A refresher on the metrics:
  • Support casual play
  • Support limited
  • Entry point into Magic
  • Viable for high-level constructed
  • Adheres to New World Order 
I want to add another one that I missed yesterday:
  • Color 
Basically, how good does the card reflect its color identity,
So Delver. On the casual play front, this card is a line drive single. Delver of Secrets creates a great moment of "will it flip" which translates to stories. Hey, remember that time you bricked on Delver for the entire game and still won? That was awesome. Delver of Secrets also allows new players to explore different avenues of deck building a design - now it makes sense to run creatures with a heavy compliment of spells. I can see the Little Kid smiling broadly as he (because in these scenarios, I'm the LK) figures out how Spellheart Chimera and Delver of Secrets work in the same deck. 
Delver of Secrets also has decent, if not fantastic repeat value. Yes, it gets tiresome when someone always flips Delver, but that's in competitive constructed. I imagine there have been far more games played with UCB Delver than Sorkin Delver. 
Also, Transform is just a cool mechanic. Getting two cards out of one is something everyone can appreciate and people who see it for the first time can genuinely appreciate both the weird and awesome in their new toy.
How about limited? Swing and a slow grounder, easy put out. Delver of Secrets presents a build around limited card of the worst kind - one that leads a player down a bad path. Limited is largely about creatures and Delver, while a creature, requires a higher density of spells than most 40 cards can supply. Normally this would be a complete miss but in the incredibly deep world of Innistrad draft, having  a two-faced blank isn't the worst thing ever.
As a gateway into Magic and the world? A ringing double. For Innistrad  this card is great. It drips Gothic Horror and dips into pop culture/high literature with allusions to both Kafka's Metamorphosis and the film The Fly. Immediately one can glean some information about this world. Nils Hamm also hits the art right on the sweet spot.
Delver of Secrets also provides a glut of information about Magic. Not only are there these things creatures, but instants and sorceries too! I wonder what other types of cards there are...
The big miss for me is the fact that Delver is a double-faced card. So far only two sets have used this technology and it could be misleading to a newcomer that this is the norm. After a few sets of cracking packs without such a card, they would get the message and I don't think that amount of feel bad is enough to drive people away from the game.
High level constructed? Just click here.
As far as New World Order goes, Delver does eat up a ton of complexity points (as does the transform mechanic). This is fine since it is a major theme of the block. Also, for all the complexity, it actually exists in two very simple states, keeping the on board complexity down. All in all, this card passes the NWO test.
How about color? Well, in the sense that blue is stupid good, so is Delver. In other words, this is a bloop single and advancing to third on defensive incompetence.
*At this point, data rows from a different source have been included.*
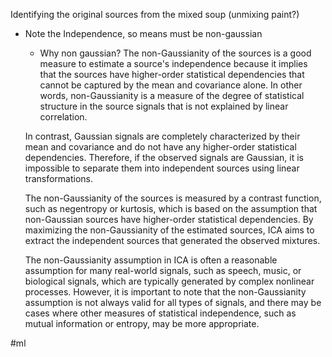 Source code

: Identifying the original sources from the mixed soup (unmixing paint?)
- Note the Independence, so means must be non-gaussian 
	- Why non gaussian?
	The non-Gaussianity of the sources is a good measure to estimate a source's independence because it implies that the sources have higher-order statistical dependencies that cannot be captured by the mean and covariance alone. In other words, non-Gaussianity is a measure of the degree of statistical structure in the source signals that is not explained by linear correlation.
	
	In contrast, Gaussian signals are completely characterized by their mean and covariance and do not have any higher-order statistical dependencies. Therefore, if the observed signals are Gaussian, it is impossible to separate them into independent sources using linear transformations.
	
	The non-Gaussianity of the sources is measured by a contrast function, such as negentropy or kurtosis, which is based on the assumption that non-Gaussian sources have higher-order statistical dependencies. By maximizing the non-Gaussianity of the estimated sources, ICA aims to extract the independent sources that generated the observed mixtures.
	
	The non-Gaussianity assumption in ICA is often a reasonable assumption for many real-world signals, such as speech, music, or biological signals, which are typically generated by complex nonlinear processes. However, it is important to note that the non-Gaussianity assumption is not always valid for all types of signals, and there may be cases where other measures of statistical independence, such as mutual information or entropy, may be more appropriate.

#ml  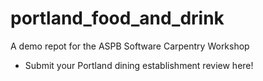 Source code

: portland_food_and_drink
=======================

A demo repot for the ASPB Software Carpentry Workshop

* Submit your Portland dining establishment review here!

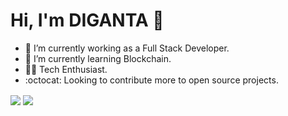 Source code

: # Hi, I'm DIGANTA 👋

- 🔭 I’m currently working as a Full Stack Developer.
- 🌱 I’m currently learning Blockchain.
- :technologist: Tech Enthusiast.
- :octocat: Looking to contribute more to open source projects.

 <img align="center" src="https://github-readme-stats.vercel.app/api?username=diganta413&show_icons=true&theme=radical" />

 <img align="center" src="https://github-readme-stats.vercel.app/api/top-langs/?username=diganta413&layout=compact&theme=radical" />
Sure, Delver plays nice with blue's strength in spells but Insectile Aberration is a seriously pushed creature. If it had two power or one toughness I think it would be more in line with aggressive azure animal stats, but as is it feels a few hairs too good. Execution of color philosophy: excellent. Execution of late 90s power level: spot on. 
So is Delver of Secrets a common? Absolutely. It is a very good card that toes the power line in a format limited by rarity and helped to define Standard, but it still is not an affront to the color of its expansion symbol. In fact, it's hardly the most egregious error in Pauper Delver. To me, the cards in Delver that cause the most problems when playing against the deck, starting with the biggest, looks something like:
  1. Cloud of Faeries
  2. Ponder/Preordain
  3. Preordain/Ponder
  4. Spellstutter Sprite
  5. Delver of Secrets
Edit: I do not think any of these cards warrant being banned at the moment. Cloud of Faeries is on my personal watch list, but not for reasons related to Delver.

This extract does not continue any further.